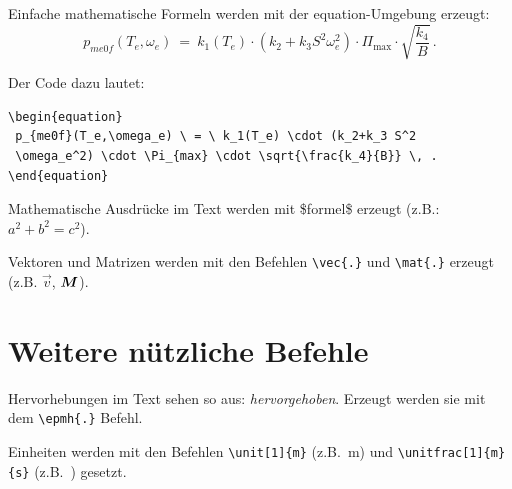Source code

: Einfache mathematische Formeln werden mit der equation-Umgebung
erzeugt:
\begin{equation}
 p_{me0f}(T_e,\omega_e) \ = \ k_1(T_e) \cdot (k_2+k_3 S^2
 \omega_e^2) \cdot \Pi_{\mathrm{max}} \cdot \sqrt{\frac{k_4}{B}} \, .
\end{equation}

Der Code dazu lautet:
\begin{verbatim}
\begin{equation}
 p_{me0f}(T_e,\omega_e) \ = \ k_1(T_e) \cdot (k_2+k_3 S^2
 \omega_e^2) \cdot \Pi_{max} \cdot \sqrt{\frac{k_4}{B}} \, .
\end{equation}
\end{verbatim}

Mathematische Ausdrücke im Text werden mit \$formel\$ erzeugt (z.B.:
$a^2+b^2=c^2$).

Vektoren und Matrizen werden mit den Befehlen \texttt{\textbackslash vec\{.\}} und \texttt{\textbackslash mat\{.\}} erzeugt (z.B. $\vec{v}$, $\mat{M}$).


\section{Weitere nützliche Befehle}\label{sec:div}

Hervorhebungen im Text sehen so aus: \emph{hervorgehoben}. Erzeugt
werden sie mit dem \texttt{\textbackslash epmh\{.\}} Befehl.

Einheiten werden mit den Befehlen \texttt{\textbackslash unit[1]\{m\}} (z.B.~\unit[1]{m}) und \texttt{\textbackslash unitfrac[1]\{m\}\{s\}} (z.B.~) gesetzt.

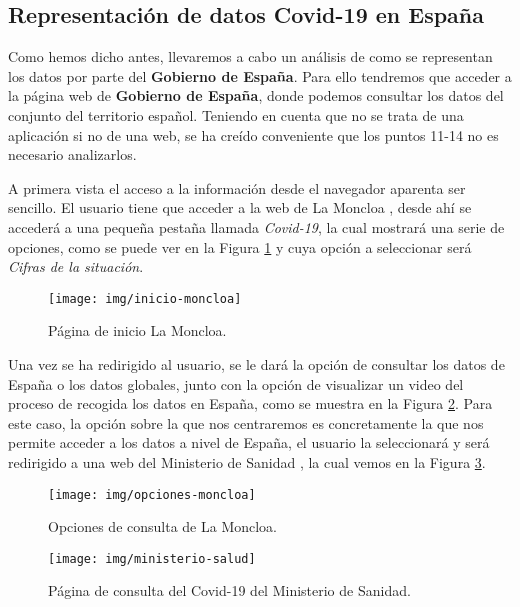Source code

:\subsection{Representación de datos Covid-19 en España}

Como hemos dicho antes, llevaremos a cabo un análisis de como se representan los datos por parte del \textbf{Gobierno de España}. Para ello tendremos que acceder a la página web de \textbf{Gobierno de España}, donde podemos consultar los datos del conjunto del territorio español. Teniendo en cuenta que no se trata de una aplicación si no de una web, se ha creído conveniente que los puntos 11-14 no es necesario analizarlos.

A primera vista el acceso a la información desde el navegador aparenta ser sencillo. El usuario tiene que acceder a la web de La Moncloa \cite{la-moncloa}, desde ahí se accederá a una pequeña pestaña llamada \textit{Covid-19}, la cual mostrará una serie de opciones, como se puede ver en la Figura \ref{fig:inicio-moncloa} y cuya opción a seleccionar será \textit{Cifras de la situación}.

\begin{figure}[H]
	\centering
	\texttt{[image: img/inicio-moncloa]}
	\caption{Página de inicio La Moncloa.}
	\label{fig:inicio-moncloa}
\end{figure}

\newpage
Una vez se ha redirigido al usuario, se le dará la opción de consultar los datos de España o los datos globales, junto con la opción de visualizar un video del proceso de recogida los datos en España, como se muestra en la Figura \ref{fig:opciones-moncloa}. Para este caso, la opción sobre la que nos centraremos es concretamente la que nos permite acceder a los datos a nivel de España, el usuario la seleccionará y será redirigido a una web del Ministerio de Sanidad \cite{gob-espana}, la cual vemos en la Figura \ref{fig:ministerio-salud}.

\begin{figure}[H]
	\centering
	\texttt{[image: img/opciones-moncloa]}
	\caption{Opciones de consulta de La Moncloa.}
	\label{fig:opciones-moncloa}
\end{figure}

\begin{figure}[H]
	\centering
	\texttt{[image: img/ministerio-salud]}
	\caption{Página de consulta del Covid-19 del Ministerio de Sanidad.}
	\label{fig:ministerio-salud}
\end{figure}

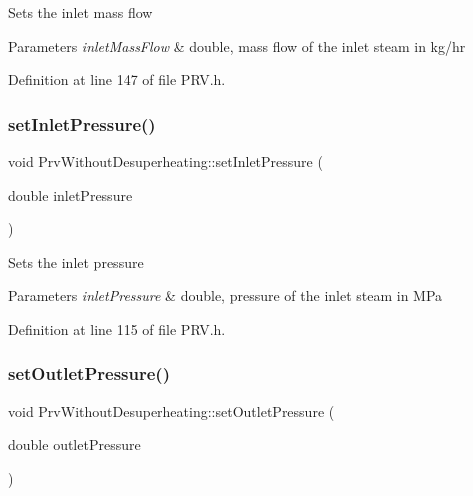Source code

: Sets the inlet mass flow


\begin{DoxyParams}{Parameters}
{\em inlet\+Mass\+Flow} & double, mass flow of the inlet steam in kg/hr \\
\hline
\end{DoxyParams}


Definition at line 147 of file P\+R\+V.\+h.

\mbox{\label{class_prv_without_desuperheating_a26039a0a228ca66f96e8402bf741b9d9}} 
\subsubsection{\texorpdfstring{set\+Inlet\+Pressure()}{setInletPressure()}}
{\footnotesize\ttfamily void Prv\+Without\+Desuperheating\+::set\+Inlet\+Pressure (\begin{DoxyParamCaption}\item[{double}]{inlet\+Pressure }\end{DoxyParamCaption})\hspace{0.3cm}{\ttfamily [inline]}}

Sets the inlet pressure


\begin{DoxyParams}{Parameters}
{\em inlet\+Pressure} & double, pressure of the inlet steam in M\+Pa \\
\hline
\end{DoxyParams}


Definition at line 115 of file P\+R\+V.\+h.

\mbox{\label{class_prv_without_desuperheating_a0f2a4597b58390e5c4a7c75b38bbebbc}} 
\subsubsection{\texorpdfstring{set\+Outlet\+Pressure()}{setOutletPressure()}}
{\footnotesize\ttfamily void Prv\+Without\+Desuperheating\+::set\+Outlet\+Pressure (\begin{DoxyParamCaption}\item[{double}]{outlet\+Pressure }\end{DoxyParamCaption})\hspace{0.3cm}{\ttfamily [inline]}}

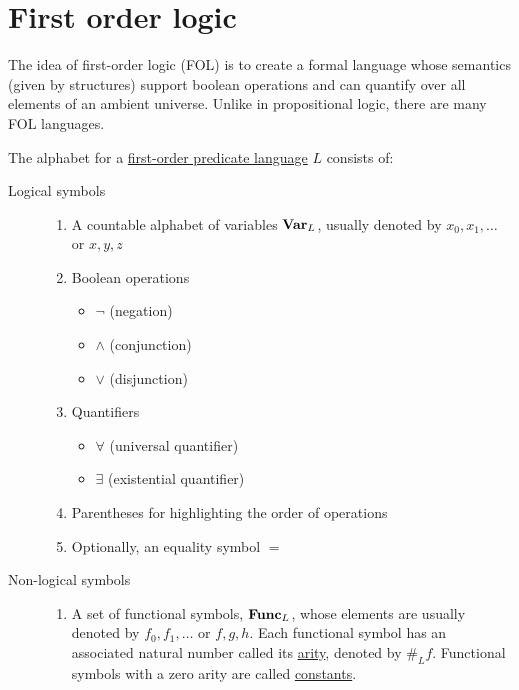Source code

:\section{First order logic}\label{sec:first_order_logic}

The idea of first-order logic (FOL) is to create a formal language whose semantics (given by structures) support boolean operations and can quantify over all elements of an ambient universe. Unlike in propositional logic, there are many FOL languages.

\begin{definition}\label{def:first_order_language}\cite[definition 2.1]{Nerode2012}
  The alphabet for a \uline{first-order predicate language} $L$ consists of:
  \begin{description}
    \item[Logical symbols]
    \mbox{}
    \begin{enumerate}
      \item A countable alphabet of variables $\operatorname{\mathbf{Var}}_L$, usually denoted by $x_0, x_1, \ldots$ or $x, y, z$

      \item Boolean operations
      \begin{itemize}
        \item $\neg$ (negation)
        \item $\land$ (conjunction)
        \item $\lor$ (disjunction)
      \end{itemize}

      \item Quantifiers
      \begin{itemize}
        \item $\forall$ (universal quantifier)
        \item $\exists$ (existential quantifier)
      \end{itemize}

      \item Parentheses for highlighting the order of operations

      \item Optionally, an equality symbol $=$
    \end{enumerate}

    \item[Non-logical symbols]
    \mbox{}
    \begin{enumerate}
      \item A set of functional symbols, $\operatorname{\mathbf{Func}}_L$, whose elements are usually denoted by $f_0, f_1, \ldots$ or $f, g, h$. Each functional symbol has an associated natural number called its \uline{arity}, denoted by $\#_L f$. Functional symbols with a zero arity are called \uline{constants}.


\end{enumerate}
\end{description}
\end{definition}
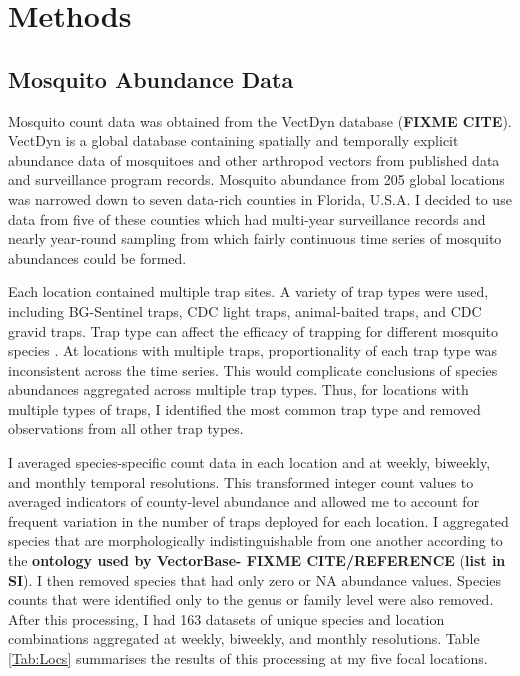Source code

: \section{Methods}

\subsection{Mosquito Abundance Data}

Mosquito count data was obtained from the VectDyn database (\textbf{FIXME CITE}). VectDyn is a global database containing spatially and temporally explicit abundance data of mosquitoes and other arthropod vectors from published data and surveillance program records. Mosquito abundance from 205 global locations was narrowed down to seven data-rich counties in Florida, U.S.A. I decided to use data from five of these counties which had multi-year surveillance records and nearly year-round sampling from which fairly continuous time series of mosquito abundances could be formed. 

Each location contained multiple trap sites. A variety of trap types were used, including BG-Sentinel traps, CDC light traps, animal-baited traps, and CDC gravid traps. Trap type can affect the efficacy of trapping for different mosquito species \citep{Li2016}. At locations with multiple traps, proportionality of each trap type was inconsistent across the time series. This would complicate conclusions of species abundances aggregated across multiple trap types. Thus, for locations with multiple types of traps, I identified the most common trap type and removed observations from all other trap types. 


I averaged species-specific count data in each location and at weekly, biweekly, and monthly temporal resolutions. This transformed integer count values to averaged indicators of county-level abundance and allowed me to account for frequent variation in the number of traps deployed for each location. I aggregated species that are morphologically indistinguishable from one another according to the \textbf{ontology used by VectorBase- FIXME CITE/REFERENCE} (\textbf{list in SI}). I then removed species that had only zero or NA abundance values. Species counts that were identified only to the genus or family level were also removed. After this processing, I had 163 datasets of unique species and location combinations aggregated at weekly, biweekly, and monthly resolutions. Table \ref{Tab:Locs} summarises the results of this processing at my five focal locations.

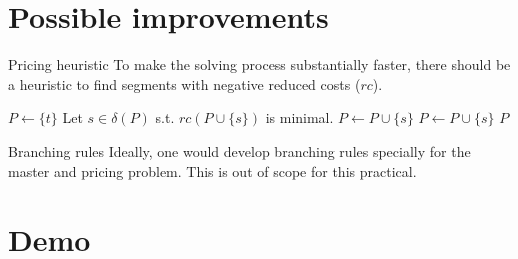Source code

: \documentclass[fleqn]{beamer}
\begin{document}
	\section{Possible improvements}
    \begin{frame}{Pricing heuristic}
        To make the solving process substantially faster,
        there should be a heuristic to find segments with negative reduced costs ($rc$).
        
        \begin{algorithm}[H]
            \caption{Simple pricing heuristic}
            \begin{algorithmic}[1]
                \State $P\gets\{t\}$
                \State Let $s\in\delta(P)$ s.t. $rc(P\cup\{s\})$ is minimal. \label{nextnode}
                    \State $P\gets P\cup\{s\}$
                    \State {}
                    \State $P\gets P\cup\{s\}$
                    \State {}
                \Else
                    \State \Return $P$
                \EndIf
            \end{algorithmic}
        \end{algorithm}
    \end{frame}

    \begin{frame}{Branching rules}
        Ideally, one would develop branching rules specially for the master and pricing problem.
        This is out of scope for this practical.
    \end{frame}
    
    \section{Demo}
\end{document}
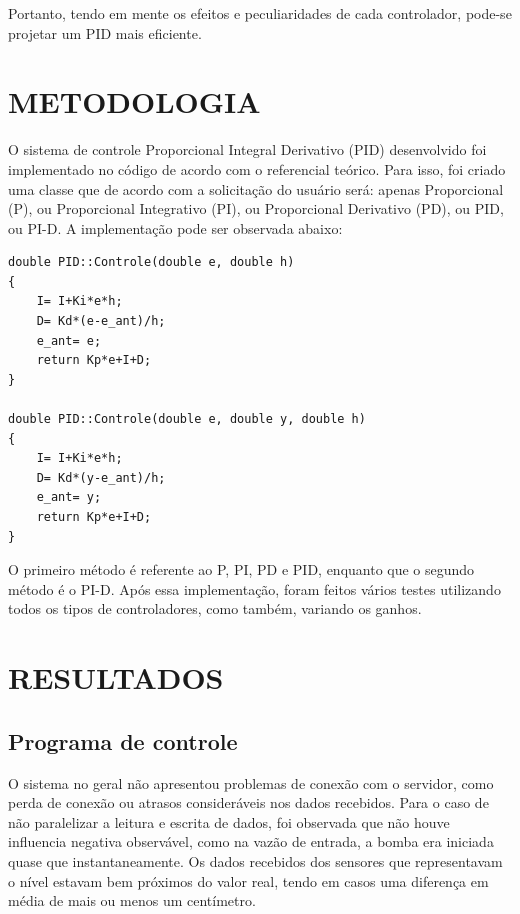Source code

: \documentclass[a4paper,12pt]{article}
\begin{document}
Portanto, tendo em mente os efeitos e peculiaridades de cada controlador, pode-se projetar um PID mais eficiente.
\newpage


\thispagestyle{main}

\section{METODOLOGIA}

\hspace{4ex}O sistema de controle Proporcional Integral Derivativo (PID) desenvolvido foi implementado no código de acordo com o referencial teórico. Para isso, foi criado uma classe que de acordo com a solicitação do usuário será: apenas Proporcional (P), ou Proporcional Integrativo (PI), ou Proporcional Derivativo (PD), ou PID, ou PI-D. A implementação pode ser observada abaixo:

\begin{lstlisting}
double PID::Controle(double e, double h)
{
    I= I+Ki*e*h;
    D= Kd*(e-e_ant)/h;
    e_ant= e;
    return Kp*e+I+D;
}

double PID::Controle(double e, double y, double h)
{
    I= I+Ki*e*h;
    D= Kd*(y-e_ant)/h;
    e_ant= y;
    return Kp*e+I+D;
}
\end{lstlisting}

\hspace{4ex}O primeiro método é referente ao P, PI, PD e PID, enquanto que o segundo método é o PI-D.
\hspace{4ex}Após essa implementação, foram feitos vários testes utilizando todos os tipos de controladores, como também, variando os ganhos.

\newpage


\thispagestyle{main}

\section{RESULTADOS}

\hspace{4ex}

\subsection{Programa de controle}
O sistema no geral não apresentou problemas de conexão com o servidor, como perda de conexão ou atrasos consideráveis nos dados recebidos. Para o caso de não paralelizar a leitura e escrita de dados, foi observada que não houve influencia negativa observável, como na vazão de entrada, a bomba era iniciada quase que instantaneamente. Os dados recebidos dos sensores que representavam o nível estavam bem próximos do valor real, tendo em casos uma diferença em média de mais ou menos um centímetro. 
\end{document}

◆ **AIM OF THE TASK**:
Give again, word for word, every line from the top of the data through the line with "Como hemos dicho", both ends included, and exclude the pictures.

◆ **SOLUTION TO THIS TASK**:
Source code

: Einfache mathematische Formeln werden mit der equation-Umgebung
erzeugt:
\begin{equation}
 p_{me0f}(T_e,\omega_e) \ = \ k_1(T_e) \cdot (k_2+k_3 S^2
 \omega_e^2) \cdot \Pi_{\mathrm{max}} \cdot \sqrt{\frac{k_4}{B}} \, .
\end{equation}

Der Code dazu lautet:
\begin{verbatim}
\begin{equation}
 p_{me0f}(T_e,\omega_e) \ = \ k_1(T_e) \cdot (k_2+k_3 S^2
 \omega_e^2) \cdot \Pi_{max} \cdot \sqrt{\frac{k_4}{B}} \, .
\end{equation}
\end{verbatim}

Mathematische Ausdrücke im Text werden mit \$formel\$ erzeugt (z.B.:
$a^2+b^2=c^2$).

Vektoren und Matrizen werden mit den Befehlen \texttt{\textbackslash vec\{.\}} und \texttt{\textbackslash mat\{.\}} erzeugt (z.B. $\vec{v}$, $\mat{M}$).


\section{Weitere nützliche Befehle}\label{sec:div}

Hervorhebungen im Text sehen so aus: \emph{hervorgehoben}. Erzeugt
werden sie mit dem \texttt{\textbackslash epmh\{.\}} Befehl.

Einheiten werden mit den Befehlen \texttt{\textbackslash unit[1]\{m\}} (z.B.~\unit[1]{m}) und \texttt{\textbackslash unitfrac[1]\{m\}\{s\}} (z.B.~) gesetzt.

Source code

:\subsection{Representación de datos Covid-19 en España}

Como hemos dicho antes, llevaremos a cabo un análisis de como se representan los datos por parte del \textbf{Gobierno de España}. Para ello tendremos que acceder a la página web de \textbf{Gobierno de España}, donde podemos consultar los datos del conjunto del territorio español. Teniendo en cuenta que no se trata de una aplicación si no de una web, se ha creído conveniente que los puntos 11-14 no es necesario analizarlos.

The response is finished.